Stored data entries
◇ ◇ ◇

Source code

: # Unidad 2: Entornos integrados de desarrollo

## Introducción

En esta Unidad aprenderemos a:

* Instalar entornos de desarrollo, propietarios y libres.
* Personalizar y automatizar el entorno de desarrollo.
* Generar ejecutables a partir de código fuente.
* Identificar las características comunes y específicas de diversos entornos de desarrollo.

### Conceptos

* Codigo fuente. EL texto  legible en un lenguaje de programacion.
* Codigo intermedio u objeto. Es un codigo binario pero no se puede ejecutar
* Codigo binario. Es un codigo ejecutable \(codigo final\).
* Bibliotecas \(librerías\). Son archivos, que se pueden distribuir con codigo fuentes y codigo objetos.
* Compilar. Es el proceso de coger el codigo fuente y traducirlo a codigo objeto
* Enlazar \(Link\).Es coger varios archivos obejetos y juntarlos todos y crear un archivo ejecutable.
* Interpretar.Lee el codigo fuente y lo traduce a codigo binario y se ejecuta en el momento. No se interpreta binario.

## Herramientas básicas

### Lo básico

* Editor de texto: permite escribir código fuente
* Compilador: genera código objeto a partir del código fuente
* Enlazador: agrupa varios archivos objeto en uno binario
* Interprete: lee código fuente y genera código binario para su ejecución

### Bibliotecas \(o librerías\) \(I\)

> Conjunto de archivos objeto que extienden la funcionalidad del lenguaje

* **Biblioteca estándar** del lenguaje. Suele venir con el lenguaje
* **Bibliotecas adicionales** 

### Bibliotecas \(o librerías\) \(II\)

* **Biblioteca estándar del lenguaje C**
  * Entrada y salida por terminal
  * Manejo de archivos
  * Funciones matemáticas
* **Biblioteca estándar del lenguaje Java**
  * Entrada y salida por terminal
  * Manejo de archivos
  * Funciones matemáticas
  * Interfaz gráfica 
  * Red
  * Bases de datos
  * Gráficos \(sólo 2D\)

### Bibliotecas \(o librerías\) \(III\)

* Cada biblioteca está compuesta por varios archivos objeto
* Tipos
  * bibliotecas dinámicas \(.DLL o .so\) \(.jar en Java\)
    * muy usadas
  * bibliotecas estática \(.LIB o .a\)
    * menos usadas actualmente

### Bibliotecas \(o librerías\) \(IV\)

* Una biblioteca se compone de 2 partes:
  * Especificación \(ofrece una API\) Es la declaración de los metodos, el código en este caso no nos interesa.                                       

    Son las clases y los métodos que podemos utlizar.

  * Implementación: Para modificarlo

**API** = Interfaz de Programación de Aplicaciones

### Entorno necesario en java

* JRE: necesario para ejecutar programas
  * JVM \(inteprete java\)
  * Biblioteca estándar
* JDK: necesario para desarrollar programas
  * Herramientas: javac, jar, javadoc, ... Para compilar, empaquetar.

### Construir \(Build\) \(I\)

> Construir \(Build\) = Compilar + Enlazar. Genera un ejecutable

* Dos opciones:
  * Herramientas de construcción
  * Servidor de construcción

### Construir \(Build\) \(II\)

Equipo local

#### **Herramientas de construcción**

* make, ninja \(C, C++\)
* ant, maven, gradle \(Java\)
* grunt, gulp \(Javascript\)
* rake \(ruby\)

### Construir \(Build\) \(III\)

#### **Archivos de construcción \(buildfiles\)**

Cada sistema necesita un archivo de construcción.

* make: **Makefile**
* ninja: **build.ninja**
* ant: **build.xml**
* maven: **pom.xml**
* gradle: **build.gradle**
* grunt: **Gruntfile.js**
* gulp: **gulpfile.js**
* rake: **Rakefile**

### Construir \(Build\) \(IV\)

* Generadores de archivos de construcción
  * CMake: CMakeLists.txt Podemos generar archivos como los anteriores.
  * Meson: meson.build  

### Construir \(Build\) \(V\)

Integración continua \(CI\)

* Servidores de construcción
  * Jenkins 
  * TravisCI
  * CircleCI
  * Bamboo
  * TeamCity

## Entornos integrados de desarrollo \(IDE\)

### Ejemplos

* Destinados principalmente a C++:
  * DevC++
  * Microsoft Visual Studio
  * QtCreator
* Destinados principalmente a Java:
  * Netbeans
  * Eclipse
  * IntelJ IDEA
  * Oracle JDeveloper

◇ ◇ ◇

*PROBLEM STATEMENT:* Restate every line of the data word for word.

*RESULT BELOW:*
Source code

: # Unidad 2: Entornos integrados de desarrollo

## Introducción

En esta Unidad aprenderemos a:

* Instalar entornos de desarrollo, propietarios y libres.
* Personalizar y automatizar el entorno de desarrollo.
* Generar ejecutables a partir de código fuente.
* Identificar las características comunes y específicas de diversos entornos de desarrollo.

### Conceptos

* Codigo fuente. EL texto  legible en un lenguaje de programacion.
* Codigo intermedio u objeto. Es un codigo binario pero no se puede ejecutar
* Codigo binario. Es un codigo ejecutable \(codigo final\).
* Bibliotecas \(librerías\). Son archivos, que se pueden distribuir con codigo fuentes y codigo objetos.
* Compilar. Es el proceso de coger el codigo fuente y traducirlo a codigo objeto
* Enlazar \(Link\).Es coger varios archivos obejetos y juntarlos todos y crear un archivo ejecutable.
* Interpretar.Lee el codigo fuente y lo traduce a codigo binario y se ejecuta en el momento. No se interpreta binario.

## Herramientas básicas

### Lo básico

* Editor de texto: permite escribir código fuente
* Compilador: genera código objeto a partir del código fuente
* Enlazador: agrupa varios archivos objeto en uno binario
* Interprete: lee código fuente y genera código binario para su ejecución

### Bibliotecas \(o librerías\) \(I\)

> Conjunto de archivos objeto que extienden la funcionalidad del lenguaje

* **Biblioteca estándar** del lenguaje. Suele venir con el lenguaje
* **Bibliotecas adicionales** 

### Bibliotecas \(o librerías\) \(II\)

* **Biblioteca estándar del lenguaje C**
  * Entrada y salida por terminal
  * Manejo de archivos
  * Funciones matemáticas
* **Biblioteca estándar del lenguaje Java**
  * Entrada y salida por terminal
  * Manejo de archivos
  * Funciones matemáticas
  * Interfaz gráfica 
  * Red
  * Bases de datos
  * Gráficos \(sólo 2D\)

### Bibliotecas \(o librerías\) \(III\)

* Cada biblioteca está compuesta por varios archivos objeto
* Tipos
  * bibliotecas dinámicas \(.DLL o .so\) \(.jar en Java\)
    * muy usadas
  * bibliotecas estática \(.LIB o .a\)
    * menos usadas actualmente

### Bibliotecas \(o librerías\) \(IV\)

* Una biblioteca se compone de 2 partes:
  * Especificación \(ofrece una API\) Es la declaración de los metodos, el código en este caso no nos interesa.                                       

    Son las clases y los métodos que podemos utlizar.

  * Implementación: Para modificarlo

**API** = Interfaz de Programación de Aplicaciones

### Entorno necesario en java

* JRE: necesario para ejecutar programas
  * JVM \(inteprete java\)
  * Biblioteca estándar
* JDK: necesario para desarrollar programas
  * Herramientas: javac, jar, javadoc, ... Para compilar, empaquetar.

### Construir \(Build\) \(I\)

> Construir \(Build\) = Compilar + Enlazar. Genera un ejecutable

* Dos opciones:
  * Herramientas de construcción
  * Servidor de construcción

### Construir \(Build\) \(II\)

Equipo local

#### **Herramientas de construcción**

* make, ninja \(C, C++\)
* ant, maven, gradle \(Java\)
* grunt, gulp \(Javascript\)
* rake \(ruby\)

### Construir \(Build\) \(III\)

#### **Archivos de construcción \(buildfiles\)**

Cada sistema necesita un archivo de construcción.

* make: **Makefile**
* ninja: **build.ninja**
* ant: **build.xml**
* maven: **pom.xml**
* gradle: **build.gradle**
* grunt: **Gruntfile.js**
* gulp: **gulpfile.js**
* rake: **Rakefile**

### Construir \(Build\) \(IV\)

* Generadores de archivos de construcción
  * CMake: CMakeLists.txt Podemos generar archivos como los anteriores.
  * Meson: meson.build  

### Construir \(Build\) \(V\)

Integración continua \(CI\)

* Servidores de construcción
  * Jenkins 
  * TravisCI
  * CircleCI
  * Bamboo
  * TeamCity

## Entornos integrados de desarrollo \(IDE\)

### Ejemplos

* Destinados principalmente a C++:
  * DevC++
  * Microsoft Visual Studio
  * QtCreator
* Destinados principalmente a Java:
  * Netbeans
  * Eclipse
  * IntelJ IDEA
  * Oracle JDeveloper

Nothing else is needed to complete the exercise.